Re: Initial newstore vs filestore results

Milosz Tanski <milosz@xxxxxxxxx> · Wed, 8 Apr 2015 15:16:21 -0400

On Wed, Apr 8, 2015 at 12:49 PM, Sage Weil <sage@xxxxxxxxxxxx> wrote:
> On Wed, 8 Apr 2015, Haomai Wang wrote:
>> On Wed, Apr 8, 2015 at 10:58 AM, Sage Weil <sage@xxxxxxxxxxxx> wrote:
>> > On Tue, 7 Apr 2015, Mark Nelson wrote:
>> >> On 04/07/2015 02:16 PM, Mark Nelson wrote:
>> >> > On 04/07/2015 09:57 AM, Mark Nelson wrote:
>> >> > > Hi Guys,
>> >> > >
>> >> > > I ran some quick tests on Sage's newstore branch.  So far given that
>> >> > > this is a prototype, things are looking pretty good imho.  The 4MB
>> >> > > object rados bench read/write and small read performance looks
>> >> > > especially good.  Keep in mind that this is not using the SSD journals
>> >> > > in any way, so 640MB/s sequential writes is actually really good
>> >> > > compared to filestore without SSD journals.
>> >> > >
>> >> > > small write performance appears to be fairly bad, especially in the RBD
>> >> > > case where it's small writes to larger objects.  I'm going to sit down
>> >> > > and see if I can figure out what's going on.  It's bad enough that I
>> >> > > suspect there's just something odd going on.
>> >> > >
>> >> > > Mark
>> >> >
>> >> > Seekwatcher/blktrace graphs of a 4 OSD cluster using newstore for those
>> >> > interested:
>> >> >
>> >> > http://nhm.ceph.com/newstore/
>> >> >
>> >> > Interestingly small object write/read performance with 4 OSDs was about
>> >> > 1/3-1/4 the speed of the same cluster with 36 OSDs.
>> >> >
>> >> > Note: Thanks Dan for fixing the directory column width!
>> >> >
>> >> > Mark
>> >>
>> >> New fio/librbd results using Sage's latest code that attempts to keep small
>> >> overwrite extents in the db.  This is 4 OSD so not directly comparable to the
>> >> 36 OSD tests above, but does include seekwatcher graphs.  Results in MB/s:
>> >>
>> >>       write   read    randw   randr
>> >> 4MB   57.9    319.6   55.2    285.9
>> >> 128KB 2.5     230.6   2.4     125.4
>> >> 4KB   0.46    55.65   1.11    3.56
>> >
>> > What would be very interesting would be to see the 4KB performance
>> > with the defaults (newstore overlay max = 32) vs overlays disabled
>> > (newstore overlay max = 0) and see if/how much it is helping.
>> >
>> > The latest branch also has open-by-handle.  It's on by default (newstore
>> > open by handle = true).  I think for most workloads it won't be very
>> > noticeable... I think there are two questions we need to answer though:
>> >
>> > 1) Does it have any impact on a creation workload (say, 4kb objects).  It
>> > shouldn't, but we should confirm.
>> >
>> > 2) Does it impact small object random reads with a cold cache.  I think to
>> > see the effect we'll probably need to pile a ton of objects into the
>> > store, drop caches, and then do random reads.  In the best case the
>> > effect will be small, but hopefully noticeable: we should go from
>> > a directory lookup (1+ seeks) + inode lookup (1+ seek) + data
>> > read, to inode lookup (1+ seek) + data read.  So, 3 -> 2 seeks best case?
>> > I'm not really sure what XFS is doing under the covers here..
>>
>> WOW, it's really a cool implementation beyond my original mind
>> according to blueprint.

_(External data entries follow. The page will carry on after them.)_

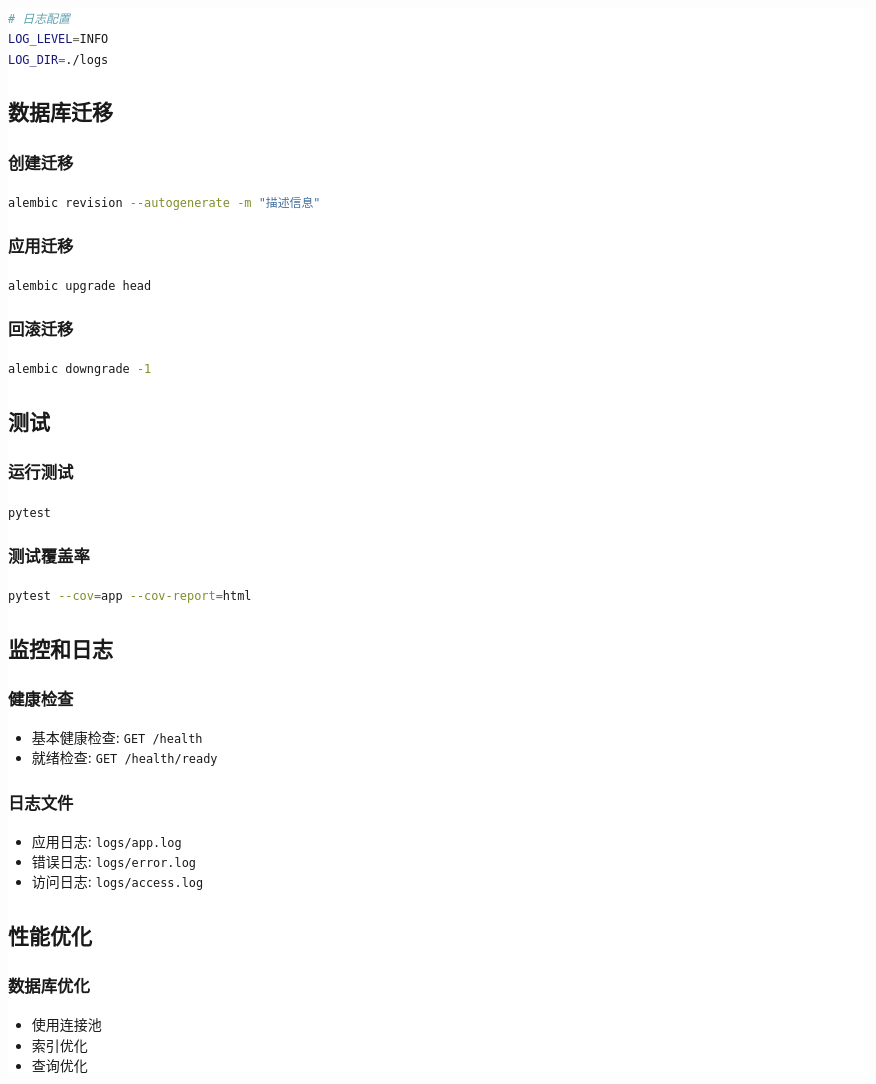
 ```bash
# 日志配置
LOG_LEVEL=INFO
LOG_DIR=./logs
```

## 数据库迁移

### 创建迁移
```bash
alembic revision --autogenerate -m "描述信息"
```

### 应用迁移
```bash
alembic upgrade head
```

### 回滚迁移
```bash
alembic downgrade -1
```

## 测试

### 运行测试
```bash
pytest
```

### 测试覆盖率
```bash
pytest --cov=app --cov-report=html
```

## 监控和日志

### 健康检查
- 基本健康检查: `GET /health`
- 就绪检查: `GET /health/ready`

### 日志文件
- 应用日志: `logs/app.log`
- 错误日志: `logs/error.log`
- 访问日志: `logs/access.log`

## 性能优化

### 数据库优化
- 使用连接池
- 索引优化
- 查询优化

Handler, overlay_map and data_map looks so
>> flexible and make small io cheaper in theory. Now we only have 1
>> element in data_map and I'm not sure your goal about the future's
>> usage. Although I have a unclearly idea that it could enhance the role
>> of NewStore and make local filesystem just as a block space allocator.
>> Let NewStore own a variable of FTL(File Translation Layer), so many
>> cool features could be added. What's your idea about data_map?
>
> Exactly, that is one option.  The other is that we'd treat the data_map
> similar to overlay_map with a fixed or max extent size so that a large
> partial overwrite will mostly go to a new file instead of doing the
> slow WAL.
>
>> My concern currently still is WAL after fsync and kv commiting, maybe
>> fsync process is just fine because mostly we won't meet this case in
>> rbd. But submit sync kv transaction isn't a low latency job I think,
>> maybe we could let WAL parallel with kv commiting?(yes, I really
>> concern the latency of one op :-) )
>
> The WAL has to come after kv commit.  But the fsync after the wal
> completion sucks, especially since we are always dispatching a single
> fsync at a time so it's kind of worst-case seek behavior.  We could throw
> these into another parallel fsync queue so that the fs can batch them up,
> but I'm not sure we will enough parallelism.  What would really be nice is
> a batch fsync syscall, but in leiu of that maybe we wait until we have a
> bunch of fsyncs pending and then throw them at the kernel together in a
> bunch of threads?  Not sure.  These aren't normally time sensitive
> unless a read comes along (which is pretty rare), but they have to be done
> for correctness.
>
>> Then from the actual rados write op, it will add setattr and
>> omap_setkeys ops. Current NewStore looks plays badly for setattr. It
>> always encode all xattrs(and other not so tiny fields) and write again
>> (Is this true?) though it could batch multi transaction's onode write
>> in short time.
>
> Yeah, this could be optimized so that we only unpack and repack the
> bufferlist, or do a single walk through the buffer to do the updates
> (similar to what TMAP used to do).
>
>> NewStore also employ much more workload to KeyValueDB compared to
>> FileStore, so maybe we need to consider the rich workload again
>> compared before. FileStore only use leveldb just for write workload
>> mainly so leveldb could fit into greatly, but currently overlay
>> keys(read) and onode(read) will occur a main latency source in normal
>> IO I think. The default kvdb like leveldb and rocksdb both plays not
>> well for random read workload, it maybe will be problem. Looking for
>> another kv db maybe a choice.
>
> I'm defaulting to rocksdb for now.  We should try LMDB at some point...
>

This might be a bit tangential to the ongoing effort, but I think the
idea combines a couple problems (solutions) together.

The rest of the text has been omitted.